START Extracted material

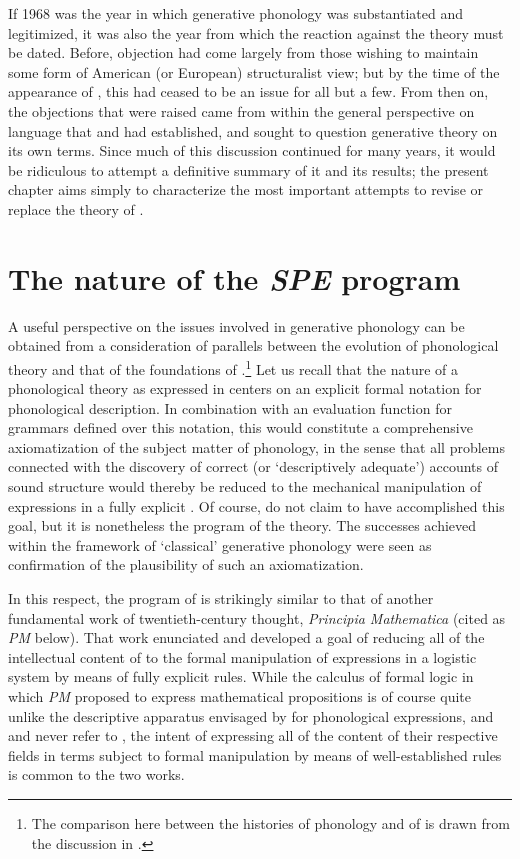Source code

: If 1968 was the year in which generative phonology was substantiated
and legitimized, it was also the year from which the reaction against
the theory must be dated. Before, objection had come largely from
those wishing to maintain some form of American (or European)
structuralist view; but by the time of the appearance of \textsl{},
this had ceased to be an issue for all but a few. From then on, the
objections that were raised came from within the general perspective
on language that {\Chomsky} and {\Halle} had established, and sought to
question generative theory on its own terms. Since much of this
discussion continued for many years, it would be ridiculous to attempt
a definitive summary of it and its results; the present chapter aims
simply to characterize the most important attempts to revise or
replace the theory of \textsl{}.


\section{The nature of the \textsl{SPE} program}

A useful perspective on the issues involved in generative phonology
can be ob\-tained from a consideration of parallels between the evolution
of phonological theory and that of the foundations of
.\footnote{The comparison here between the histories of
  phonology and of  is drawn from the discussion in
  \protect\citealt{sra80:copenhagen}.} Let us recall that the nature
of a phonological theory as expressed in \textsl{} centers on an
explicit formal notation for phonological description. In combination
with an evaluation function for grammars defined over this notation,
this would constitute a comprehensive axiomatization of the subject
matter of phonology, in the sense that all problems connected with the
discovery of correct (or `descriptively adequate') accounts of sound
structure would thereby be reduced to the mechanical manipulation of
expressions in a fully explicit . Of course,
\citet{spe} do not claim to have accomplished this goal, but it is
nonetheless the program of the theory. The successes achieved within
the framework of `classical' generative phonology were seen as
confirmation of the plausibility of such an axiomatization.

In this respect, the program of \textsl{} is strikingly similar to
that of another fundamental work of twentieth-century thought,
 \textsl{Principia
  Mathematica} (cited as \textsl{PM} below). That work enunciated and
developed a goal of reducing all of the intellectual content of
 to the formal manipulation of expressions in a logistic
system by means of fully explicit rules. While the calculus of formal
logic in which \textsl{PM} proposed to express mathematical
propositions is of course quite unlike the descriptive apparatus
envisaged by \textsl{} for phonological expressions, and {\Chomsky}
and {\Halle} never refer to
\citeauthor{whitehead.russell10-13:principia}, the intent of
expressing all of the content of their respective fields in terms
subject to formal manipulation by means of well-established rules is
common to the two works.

END Extracted material
START Extracted material

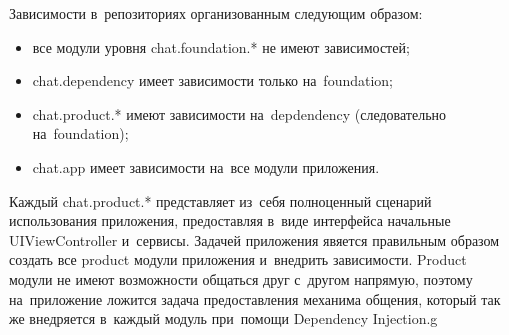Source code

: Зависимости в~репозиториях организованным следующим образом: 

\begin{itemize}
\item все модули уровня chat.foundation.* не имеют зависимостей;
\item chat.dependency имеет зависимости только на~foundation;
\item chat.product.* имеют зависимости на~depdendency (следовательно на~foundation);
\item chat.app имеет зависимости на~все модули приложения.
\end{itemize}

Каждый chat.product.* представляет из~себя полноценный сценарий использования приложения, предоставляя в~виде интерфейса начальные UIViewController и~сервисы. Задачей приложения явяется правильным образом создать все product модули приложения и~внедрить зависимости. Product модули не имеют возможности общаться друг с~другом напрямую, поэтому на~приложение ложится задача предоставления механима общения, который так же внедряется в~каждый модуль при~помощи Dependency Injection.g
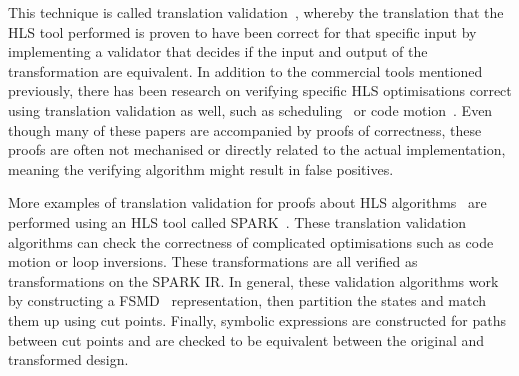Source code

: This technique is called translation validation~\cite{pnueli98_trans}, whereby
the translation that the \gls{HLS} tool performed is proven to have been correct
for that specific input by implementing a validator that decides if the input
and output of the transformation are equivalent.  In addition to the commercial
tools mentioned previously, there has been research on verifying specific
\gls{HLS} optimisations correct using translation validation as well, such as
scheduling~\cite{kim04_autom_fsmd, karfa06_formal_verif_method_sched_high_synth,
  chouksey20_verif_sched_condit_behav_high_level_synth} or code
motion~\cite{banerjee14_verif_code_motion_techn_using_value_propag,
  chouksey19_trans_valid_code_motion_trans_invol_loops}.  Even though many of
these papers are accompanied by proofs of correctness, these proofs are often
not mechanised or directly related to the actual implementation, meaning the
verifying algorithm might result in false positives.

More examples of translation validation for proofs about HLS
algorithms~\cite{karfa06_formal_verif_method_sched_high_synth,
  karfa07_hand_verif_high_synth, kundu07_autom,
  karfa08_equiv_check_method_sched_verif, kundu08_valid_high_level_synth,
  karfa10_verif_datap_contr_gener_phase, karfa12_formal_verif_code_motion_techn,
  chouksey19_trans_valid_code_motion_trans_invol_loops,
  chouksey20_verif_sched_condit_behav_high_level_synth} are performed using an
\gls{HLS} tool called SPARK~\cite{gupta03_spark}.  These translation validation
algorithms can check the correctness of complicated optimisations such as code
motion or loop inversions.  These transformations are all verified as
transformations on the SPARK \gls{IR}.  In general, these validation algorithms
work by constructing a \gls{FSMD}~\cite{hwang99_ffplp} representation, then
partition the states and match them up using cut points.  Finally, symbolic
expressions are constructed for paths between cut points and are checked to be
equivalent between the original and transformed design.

END Extracted material

> _About this task_: Using the data above, reproduce exactly the lines between those holding "motion or loop" and "expressions are constructed", inclusive, and no others.

> _Problem solution_:
motion or loop inversions.  These transformations are all verified as
transformations on the SPARK \gls{IR}.  In general, these validation algorithms
work by constructing a \gls{FSMD}~\cite{hwang99_ffplp} representation, then
partition the states and match them up using cut points.  Finally, symbolic
expressions are constructed for paths between cut points and are checked to be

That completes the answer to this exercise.